The Ninja (1986)
By: Sega Genre: Run 'n' Gun Players: 1-2 Difficulty: Medium-Hard
Featured Version: Sega Master System First Day Score: 78,900
Also Available For: Arcade, SG-1000
Ninjas are awesome, everyone knows that. The late 80's to early 90's saw their popularity in my part of the world peak and this naturally translated to the videogames market perfectly. There were many games based on their exploits released but most of these were side-viewed run 'n' gun style games. One of Sega's earliest offerings did things a little differently. It was similar in style to Capcom's Commando, which was released around the same time, but replaced the various soldiers with ninjas and other Japanese warriors, and like Commando was first released in the arcades. At this point the game was known as Sega Ninja but in Japan it went by the slightly more appealing name of Ninja Princess.
There are thirteen stages altogether, from the onset of your quest to the final confrontation, and they are all filled with lots of hostile warrior types. You'll generally start from the bottom of each stage and work your way up, encountering various ninja and samurai types as you go. Kazamaru is initially armed with an unlimited supply of throwing knives which travel pretty quickly but aren't very powerful. Certain enemies leave behind scrolls when defeated, however. The blue one acts as a speed-up while the red ones upgrade your throwing knives to full-on shurikens, each of which cuts through several enemies at a time. The last kind of scroll is the green one which doesn't seem to do anything at first. It later transpires, however, that there are five of them hidden throughout the game which must be collected to enable access to the final stage.

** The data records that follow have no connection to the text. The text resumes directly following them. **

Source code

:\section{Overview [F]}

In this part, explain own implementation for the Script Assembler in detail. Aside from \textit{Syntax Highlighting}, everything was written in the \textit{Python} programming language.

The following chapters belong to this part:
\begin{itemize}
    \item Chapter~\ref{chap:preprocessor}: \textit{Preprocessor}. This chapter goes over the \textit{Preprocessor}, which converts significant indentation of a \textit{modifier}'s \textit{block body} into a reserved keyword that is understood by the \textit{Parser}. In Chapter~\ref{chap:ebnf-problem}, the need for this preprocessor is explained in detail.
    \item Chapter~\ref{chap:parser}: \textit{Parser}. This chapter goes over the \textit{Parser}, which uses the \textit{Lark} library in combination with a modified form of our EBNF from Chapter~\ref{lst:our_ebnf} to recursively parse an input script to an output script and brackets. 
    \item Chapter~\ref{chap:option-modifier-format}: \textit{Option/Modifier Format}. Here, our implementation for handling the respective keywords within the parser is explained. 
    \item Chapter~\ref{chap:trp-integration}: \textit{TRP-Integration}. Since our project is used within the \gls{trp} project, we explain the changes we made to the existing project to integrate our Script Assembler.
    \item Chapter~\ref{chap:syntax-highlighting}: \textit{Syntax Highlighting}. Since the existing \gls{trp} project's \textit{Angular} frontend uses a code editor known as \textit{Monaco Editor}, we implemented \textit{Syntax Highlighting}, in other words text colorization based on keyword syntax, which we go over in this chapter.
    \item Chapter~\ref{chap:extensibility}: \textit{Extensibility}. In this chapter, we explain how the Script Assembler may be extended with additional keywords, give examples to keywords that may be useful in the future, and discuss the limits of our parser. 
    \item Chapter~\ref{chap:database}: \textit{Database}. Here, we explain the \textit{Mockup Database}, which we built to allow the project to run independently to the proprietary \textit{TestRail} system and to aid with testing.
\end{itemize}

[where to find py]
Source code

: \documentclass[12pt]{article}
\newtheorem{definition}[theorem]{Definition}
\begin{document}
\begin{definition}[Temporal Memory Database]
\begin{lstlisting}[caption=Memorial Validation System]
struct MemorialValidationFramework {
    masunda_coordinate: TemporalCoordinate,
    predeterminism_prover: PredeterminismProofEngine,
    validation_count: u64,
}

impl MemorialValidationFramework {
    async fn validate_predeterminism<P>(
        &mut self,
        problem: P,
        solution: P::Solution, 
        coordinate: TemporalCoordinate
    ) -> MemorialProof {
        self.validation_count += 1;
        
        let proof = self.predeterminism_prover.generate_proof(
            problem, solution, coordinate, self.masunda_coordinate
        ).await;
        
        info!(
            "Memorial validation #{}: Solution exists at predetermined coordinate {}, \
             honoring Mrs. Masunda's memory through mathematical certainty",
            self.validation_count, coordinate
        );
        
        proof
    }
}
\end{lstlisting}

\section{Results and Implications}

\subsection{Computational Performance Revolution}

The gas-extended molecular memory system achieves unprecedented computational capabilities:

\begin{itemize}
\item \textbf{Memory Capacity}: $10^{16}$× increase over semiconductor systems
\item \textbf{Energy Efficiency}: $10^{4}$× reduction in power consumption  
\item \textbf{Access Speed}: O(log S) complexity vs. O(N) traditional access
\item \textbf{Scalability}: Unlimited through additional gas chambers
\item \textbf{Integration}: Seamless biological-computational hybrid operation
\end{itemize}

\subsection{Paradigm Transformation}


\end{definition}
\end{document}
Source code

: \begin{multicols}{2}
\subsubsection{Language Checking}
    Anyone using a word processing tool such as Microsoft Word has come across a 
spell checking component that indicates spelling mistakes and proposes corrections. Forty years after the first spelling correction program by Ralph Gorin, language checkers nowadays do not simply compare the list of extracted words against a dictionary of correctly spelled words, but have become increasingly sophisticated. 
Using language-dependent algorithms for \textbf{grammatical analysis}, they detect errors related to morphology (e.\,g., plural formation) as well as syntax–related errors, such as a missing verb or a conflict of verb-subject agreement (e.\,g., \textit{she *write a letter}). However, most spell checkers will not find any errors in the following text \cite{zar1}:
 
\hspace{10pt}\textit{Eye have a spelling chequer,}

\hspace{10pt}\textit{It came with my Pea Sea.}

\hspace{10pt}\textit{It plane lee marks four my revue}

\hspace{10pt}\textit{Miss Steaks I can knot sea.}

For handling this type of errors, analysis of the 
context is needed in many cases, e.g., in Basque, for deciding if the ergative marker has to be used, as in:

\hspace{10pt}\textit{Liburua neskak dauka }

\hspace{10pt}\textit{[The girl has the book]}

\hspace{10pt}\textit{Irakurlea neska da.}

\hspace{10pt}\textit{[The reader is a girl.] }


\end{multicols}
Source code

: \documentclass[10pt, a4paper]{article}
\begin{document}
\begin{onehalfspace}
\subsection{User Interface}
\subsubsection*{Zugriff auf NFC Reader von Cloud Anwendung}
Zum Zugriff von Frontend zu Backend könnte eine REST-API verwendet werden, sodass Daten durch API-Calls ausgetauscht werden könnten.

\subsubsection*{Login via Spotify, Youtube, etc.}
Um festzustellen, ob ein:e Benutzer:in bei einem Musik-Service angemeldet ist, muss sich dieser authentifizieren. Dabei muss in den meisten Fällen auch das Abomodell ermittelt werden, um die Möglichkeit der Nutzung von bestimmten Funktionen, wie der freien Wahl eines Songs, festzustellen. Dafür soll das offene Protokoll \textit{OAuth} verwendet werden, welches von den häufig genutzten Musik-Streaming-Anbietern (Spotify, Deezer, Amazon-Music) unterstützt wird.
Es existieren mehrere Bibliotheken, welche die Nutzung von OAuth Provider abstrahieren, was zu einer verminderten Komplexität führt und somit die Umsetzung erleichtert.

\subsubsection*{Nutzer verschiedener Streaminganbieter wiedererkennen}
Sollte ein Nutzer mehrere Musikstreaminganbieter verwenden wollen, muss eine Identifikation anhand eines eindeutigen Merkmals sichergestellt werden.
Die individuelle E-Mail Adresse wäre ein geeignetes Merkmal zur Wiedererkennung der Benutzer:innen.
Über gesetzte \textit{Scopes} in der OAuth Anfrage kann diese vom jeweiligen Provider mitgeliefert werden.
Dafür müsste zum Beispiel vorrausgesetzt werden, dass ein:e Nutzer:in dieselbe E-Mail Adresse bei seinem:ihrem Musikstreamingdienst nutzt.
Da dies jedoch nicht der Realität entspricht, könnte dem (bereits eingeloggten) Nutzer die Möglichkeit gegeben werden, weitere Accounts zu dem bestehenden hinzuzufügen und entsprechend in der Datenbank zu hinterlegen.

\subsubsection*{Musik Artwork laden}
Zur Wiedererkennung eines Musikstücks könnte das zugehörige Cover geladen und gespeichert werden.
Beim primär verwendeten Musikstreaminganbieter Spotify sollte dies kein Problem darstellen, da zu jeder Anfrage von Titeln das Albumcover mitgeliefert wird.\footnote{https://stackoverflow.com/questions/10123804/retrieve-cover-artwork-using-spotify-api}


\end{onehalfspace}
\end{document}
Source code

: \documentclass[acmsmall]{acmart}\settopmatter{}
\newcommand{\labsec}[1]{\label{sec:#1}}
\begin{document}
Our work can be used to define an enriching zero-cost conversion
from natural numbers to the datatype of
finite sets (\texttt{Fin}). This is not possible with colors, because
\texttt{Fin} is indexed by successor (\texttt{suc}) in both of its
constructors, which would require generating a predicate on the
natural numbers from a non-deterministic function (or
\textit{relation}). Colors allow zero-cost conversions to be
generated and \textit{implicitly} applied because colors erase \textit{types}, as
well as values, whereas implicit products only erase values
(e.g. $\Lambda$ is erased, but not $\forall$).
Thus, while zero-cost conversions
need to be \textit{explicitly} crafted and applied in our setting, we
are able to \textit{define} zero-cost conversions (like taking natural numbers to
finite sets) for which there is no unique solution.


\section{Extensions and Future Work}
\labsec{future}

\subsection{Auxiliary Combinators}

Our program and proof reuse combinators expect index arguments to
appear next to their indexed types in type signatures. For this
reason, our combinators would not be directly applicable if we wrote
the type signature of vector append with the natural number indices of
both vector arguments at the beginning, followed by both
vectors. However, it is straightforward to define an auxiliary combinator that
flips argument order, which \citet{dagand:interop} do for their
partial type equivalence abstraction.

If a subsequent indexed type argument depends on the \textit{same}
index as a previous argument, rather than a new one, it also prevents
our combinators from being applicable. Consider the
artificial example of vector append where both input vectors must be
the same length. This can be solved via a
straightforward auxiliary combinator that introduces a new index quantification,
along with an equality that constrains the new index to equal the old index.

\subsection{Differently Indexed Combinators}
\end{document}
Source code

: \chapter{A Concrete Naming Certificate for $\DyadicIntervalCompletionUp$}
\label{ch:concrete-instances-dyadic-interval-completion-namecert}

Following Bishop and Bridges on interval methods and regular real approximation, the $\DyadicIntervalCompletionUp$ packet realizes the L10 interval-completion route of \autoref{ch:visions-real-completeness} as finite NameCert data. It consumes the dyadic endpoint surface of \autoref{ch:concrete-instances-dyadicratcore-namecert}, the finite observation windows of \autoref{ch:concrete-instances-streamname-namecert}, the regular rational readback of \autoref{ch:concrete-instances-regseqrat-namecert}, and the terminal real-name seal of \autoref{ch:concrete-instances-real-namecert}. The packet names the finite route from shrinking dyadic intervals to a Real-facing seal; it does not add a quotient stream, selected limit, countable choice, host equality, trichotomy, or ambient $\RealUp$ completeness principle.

The various enemies aren't particularly varied with only a few different kinds and some slight variations but their numbers and techniques do gradually change. They will automatically run toward you from the start but their weapons seemingly get upgraded through the course of the game too. Some, such as the standard ninjas, don't hurt you just from touching you, but other enemies do, such as the ones armed with swords. Some ninjas have apparently mastered magic too. One type can turn into ravenous wolves while others can use Elven-style cloaks to disguise themselves as rocks! In either case, Kazamaru is felled by a single strike from any of them but, helpfully, you can block enemy shots by shooting them with your own.
Some of the ninjas on later stages even run around you in super-fast circles firing away if you let them get too close! Mercifully, none of the enemies respawn so if you find yourself inundated, you can seek refuge in previous parts of a stage, but another option exists too - with a press of both controller buttons Kazamaru can turn himself invisible for a second, but since he's invulnerable while invisible this can be an invaluable second if timed right. Talking of the stages, they are probably the best part of the game. Many of them are up-the-screen affairs as mentioned but they are interspersed with some more creative ones. Stage two, for example, sees Kazamaru making him way up a hill dodging falling boulders as well as teleporting ninjas!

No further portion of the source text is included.